In Ivory Coast, the church-based clinic Dr. Edwards helped was actually able to reverse the AIDS trend. The clinic began screening pregnant women on a voluntary basis, and found 12 percent were HIV positive (while showing no symptoms of AIDS). By administering AZT during the last months of their pregnancy, clinic workers were able to drastically reduce the number of babies ultimately born with the virus.
Governments like to support "community-based development," said Ken Isaacs of Samaritan's Purse, and "there is no larger community-based network than churches in Africa." The North Carolina-based Samaritan's Purse will not "chase the money" offered in recent legislation, he said, but would use government funding, if it is available, to expand existing work among the 3-million member Kale He Wet Church in Ethiopia, where Samaritan's Purse is already supporting one clinic: "We are interested in trying to work with people through the churches-monogamy, abstinence, and fidelity-not just in prevention of AIDS but how to live, treat, care for, and love family members with AIDS."
The African AIDS epidemic, in a culture in which male promiscuity is often a prerogative, has pushed Christian experts into rethinking how they teach abstinence.

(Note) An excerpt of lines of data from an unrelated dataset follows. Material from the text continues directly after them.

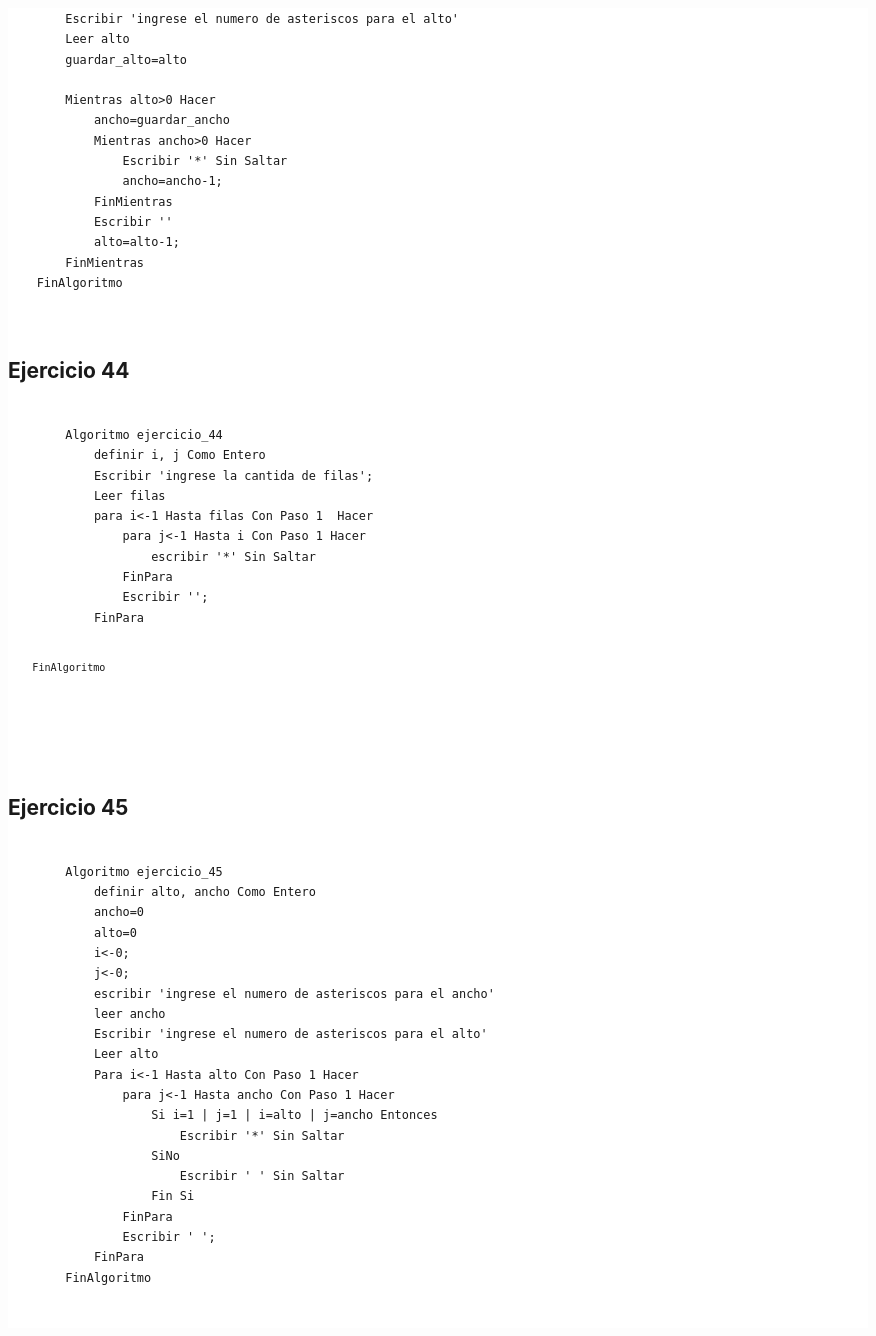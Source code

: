             Escribir 'ingrese el numero de asteriscos para el alto'
            Leer alto
            guardar_alto=alto
            
            Mientras alto>0 Hacer
                ancho=guardar_ancho
                Mientras ancho>0 Hacer
                    Escribir '*' Sin Saltar
                    ancho=ancho-1;
                FinMientras
                Escribir ''
                alto=alto-1;
            FinMientras
        FinAlgoritmo

</code>
</pre>    
<br>

<h2>Ejercicio 44</h2>
<pre>
    <code>
        Algoritmo ejercicio_44
            definir i, j Como Entero
            Escribir 'ingrese la cantida de filas';
            Leer filas
            para i<-1 Hasta filas Con Paso 1  Hacer
                para j<-1 Hasta i Con Paso 1 Hacer
                    escribir '*' Sin Saltar
                FinPara
                Escribir '';
            FinPara
            
        FinAlgoritmo
</code>
</pre>    
<br>

<h2>Ejercicio 45</h2>
<pre>
    <code>
        Algoritmo ejercicio_45
            definir alto, ancho Como Entero
            ancho=0
            alto=0
            i<-0;
            j<-0;
            escribir 'ingrese el numero de asteriscos para el ancho'
            leer ancho
            Escribir 'ingrese el numero de asteriscos para el alto'
            Leer alto
            Para i<-1 Hasta alto Con Paso 1 Hacer
                para j<-1 Hasta ancho Con Paso 1 Hacer
                    Si i=1 | j=1 | i=alto | j=ancho Entonces
                        Escribir '*' Sin Saltar
                    SiNo
                        Escribir ' ' Sin Saltar
                    Fin Si
                FinPara
                Escribir ' ';
            FinPara
        FinAlgoritmo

"It is parallel to the gun [control] situation in the United States," explained Ndunge Kiiti, who helped write AIDS educational material for MAP International. "Everybody wants to face it as a security issue, something to be controlled, rather than an issue of behavior, something to be changed. It is easier to make policy that way, and it is the easiest way to decide what to do in our hotel meetings."
MAP International, based in Brunswick, Ga., has focused on producing AIDS training manuals-for pastoral counseling, home health care, and teaching young people about AIDS with abstinence at the core of the material. Recently MAP material was adopted by Florida state health officials for stateside training and counseling.
Until now, even the best faith-based efforts faced two-way obscurity. First, effective programs languished while government-to-government funding spawned bloated health bureaucracies (Kenya's is a prominent example) that did nothing to reduce the rate of HIV/AIDS. Second, Christians in the United States have not pushed the efforts of these groups because they tend to view the AIDS crisis overseas through domestic debates led by homosexual activists.
Dr. Edwards said sustained changes require deeper involvement. "These people have to be brought into a community where others are doing the same thing. We face this all the time in church evangelism. The church needs to be a community where those people are welcomed in and then want to change their habits."
World Relief president Clive Calver, while welcoming government help, emphasized that "the evangelical church in the United States will stand indicted and guilty before the throne of Christ if we fail as churches to take action on behalf of our African brothers and sisters in this hour of greatest need."